Last time I discussed digital permanence I mentioned that there seemed to be no good way of holding on to or archive social media posts or blog articles. This isn't true really, since Instapaper exists (or other competing services I guess). The thing is, Instapaper exists as a fantastic way to save articles, but saving social media posts is something it doesn't do well, sure it can (and I have it set up to do so) but searching them, archiving them, and retrieving them is not something it excels at. Like many others, I've set up a system using IFTTT and Instapaper to save any links I retweet to an Instapaper folder. This is obviously a hack and to be honest, not a great one. Links aren't saved with their title, but the URL (a limit if IFTTT I guess) and Instapaper's archive and search aren't perfect. It works but it screams "incomplete solution".
Really it all comes down to search, now that I think about it. You can have everything in the world saved in some archive folder, but if you can't search for the item you need, that folder is useless. I've retweeted this tweet multiple times, mostly because it's hilarious, but every time I want to do so, even though I have it saved in Instapaper and favorited on Twitter, its easier to google the text of the tweet (as close as I can remember) and let Google do the work.

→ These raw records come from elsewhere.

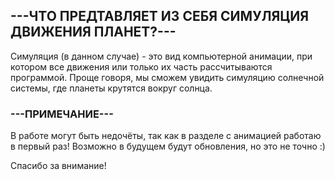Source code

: ## ---ЧТО ПРЕДТАВЛЯЕТ ИЗ СЕБЯ СИМУЛЯЦИЯ ДВИЖЕНИЯ ПЛАНЕТ?---

Симуляция (в данном случае) -  это вид компьютерной анимации, при котором все движения или только их часть рассчитываются программой.
Проще говоря, мы сможем увидить симуляцию солнечной системы, где планеты крутятся вокруг солнца.

### ---ПРИМЕЧАНИЕ---

В работе могут быть недочёты, так как в разделе с анимацией работаю в первый раз! Возможно в будущем будут обновления, но это не точно :)

Спасибо за внимание!
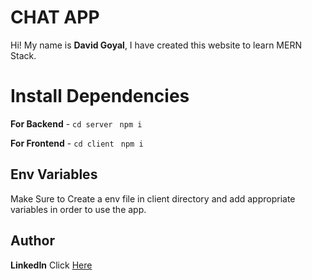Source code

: # CHAT APP

Hi! My name is **David Goyal**, I have created this website to learn MERN Stack.


# Install Dependencies

**For Backend** - `cd server` ` npm i`

**For Frontend** - `cd client` ` npm i`

## Env Variables

Make Sure to Create a env file in client directory and add appropriate variables in order to use the app.


## Author


**LinkedIn** Click [Here](https://www.linkedin.com/in/david-goyal)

In no way do I mean to blame Instapaper for this problem. It's far deeper than that. Archiving your collection of articles you liked, tweets you favorited, or posts you liked and providing a way to search for them and export them is a larger problem. I do believe it is one that Instapaper could solve, but not one that they need to.
In the old days, we had bookshelves full of the things we'd read (magazines, books, maps, etc) and we have no way of doing that (permanently and vendor independently in this online and ephemeral world.